[darcs-devel] Right and left inverses

[David Roundy]

On Fri, Mar 28, 2008 at 06:17:33PM +0100, Jules Colding wrote:
> 
> On 28/03/2008, at 15.16, David Roundy wrote:
> >On Thu, Mar 27, 2008 at 09:56:18PM +0100, Jules Colding wrote:
> >>I'm still reading appendix A in the darcs2 manual. Right after  
> >>theorem
> >>1 it is said that:
> >
> >Perhaps I should belatedly warn you that the appendix A is in need of
> >considerable work...
> 
> Thank you for the warning ;-)
> 
> Appendix A seemed to me the best place to start if I wanted to  
> understand the theory behind darcs, which I do. Any update/rewrite  
> planned?

It's still probably to start, but just keep in mind that some of it may be
incorrect or obsolete, and you probably want to ignore just about all the
stuff about conflicts (or read it for historical interest).  Jason Dagit
wrote up a little paper this summer, which has some more up-to-date
description, but is still obsolete.  I want to write a new description of
darcs' semantics, but am not sure when (if ever) that'll happen.  It may be
that Jason's thesis will serve as the kernel for a paper on this.

> >>	"it is possible to show that the right inverse of a patch is equal  
> >>to
> >>its left inverse"
> >>
> >>How?
> >
> >You simply consider the inverse of the inverse.  If the inverse of the
> >inverse is the original patch, then the right inverse is the same as  
> >the
> >left inverse.
> >
> >let riA = right-invert A
> >
> >which means that
> >
> > A riA has same effect as the identity change
> >
> >let liA = left-invert A
> >
> >means that
> >
> > liA A has the same effect as the identity change
> >
> >So now consider
> >
> >rrA = right-invert riA
> >
> >so riA rrA has the same effect as identity
> >
> >Now if rrA is the same as A, we conclude that riA == liA.
> 
> 
> OK, in other words:
> 
> riA rrA = I, I is the identity change

Well, we need to be careful with equality in this case, since you certainly
can't insert riA rrA anywhere you could insert I, so they aren't equal for
any normal definition of equal.  But taken with that caveat, yes.

> A riA = I
> => A riA rrA = rrA
> => A I = rrA
> => A = rrA

No, this isn't a good idea.  We can't substitute like this without extreme
care.  There is a fundamental difference between A riA and I, which is that
they commute differently, and why we can only say that they have the same
effect.

> now substituting into riA rrA = I we get:
> 
> riA A = I
> => riA = liA

No, we don't want to substitute things in like this, as it's not really
safe (or perhaps I should say that the operation isn't well-defined... or
that this is a limitation on what we mean by "A riA = I").

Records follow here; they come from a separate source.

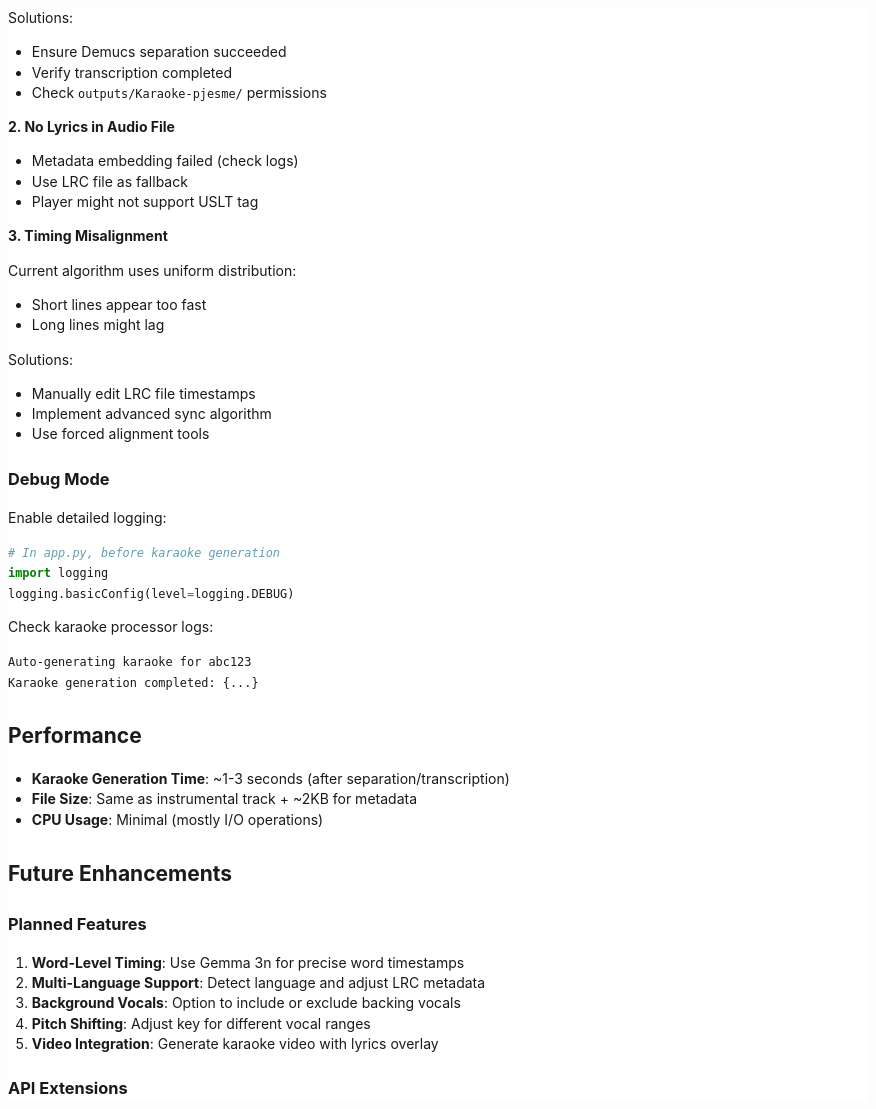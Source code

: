 Solutions:
- Ensure Demucs separation succeeded
- Verify transcription completed
- Check `outputs/Karaoke-pjesme/` permissions

**2. No Lyrics in Audio File**

- Metadata embedding failed (check logs)
- Use LRC file as fallback
- Player might not support USLT tag

**3. Timing Misalignment**

Current algorithm uses uniform distribution:
- Short lines appear too fast
- Long lines might lag

Solutions:
- Manually edit LRC file timestamps
- Implement advanced sync algorithm
- Use forced alignment tools

### Debug Mode

Enable detailed logging:

```python
# In app.py, before karaoke generation
import logging
logging.basicConfig(level=logging.DEBUG)
```

Check karaoke processor logs:
```
Auto-generating karaoke for abc123
Karaoke generation completed: {...}
```

## Performance

- **Karaoke Generation Time**: ~1-3 seconds (after separation/transcription)
- **File Size**: Same as instrumental track + ~2KB for metadata
- **CPU Usage**: Minimal (mostly I/O operations)

## Future Enhancements

### Planned Features

1. **Word-Level Timing**: Use Gemma 3n for precise word timestamps
2. **Multi-Language Support**: Detect language and adjust LRC metadata
3. **Background Vocals**: Option to include or exclude backing vocals
4. **Pitch Shifting**: Adjust key for different vocal ranges
5. **Video Integration**: Generate karaoke video with lyrics overlay

### API Extensions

> The only assumption I can see that is made underway is that:
> 
> IA = AI = A, where I is the identity change.
> 
> which seems logically valid although I'm not sure a mathematician  
> would agree without a rigorous proof.
>
> >So I've shown that the statement you were asking about right/left
> >inverse equality is the same as the statement that the right-invert (or
> >alternatively left-invert) is a self-inverting function.
> 
> Yes.
> 
> 
> >So how do we know that inversion is self-inverting? That comes from the
> >effect of identity.
> >
> >If we begin in state o, then applying A gives us state a.  Then applying
> >riA gives us the state o.  Applying rrA must give us the state a again
> >(since it's the right-invert of riA), and the patch that takes us from o
> >to a is A.
> 
> In  other words:
> 
> A o  --> a
> => A riA o --> o
> => A riA rrA o = A o --> a
> 
> substituting (A riA = I) now gives:
> 
> rrA o --> a
> => rrA = A
> 
> The same can be done for llA. I'm sorry if my notation isn't correct,  
> but the meaning should be clear.

Yes, this sounds right.  And it's a safer statement of the first bit you
said above, which I objected to.  In this case the assumption is explicit:
we assume that if two patches have the same effect, then they are the same
patch.  I objected above that this is not true, that A riA is not the same
as I, because they commute differently, so we need a bit more caution
here.  If two *primitive* patches have the same effect, then they are
identical patches.  This is true, provided we're willing to define "effect"
in a generic sense, such that the effect of a replace patch that affects
only one line of a file is acknowledged to be different from the effect of
a hunk patch that changes the file in precisely the same manner.  This is
a subtle question, as the only difference between these two changes
involves how they would affect *other* files... or how they commute.
-- 
David Roundy
Department of Physics
Oregon State University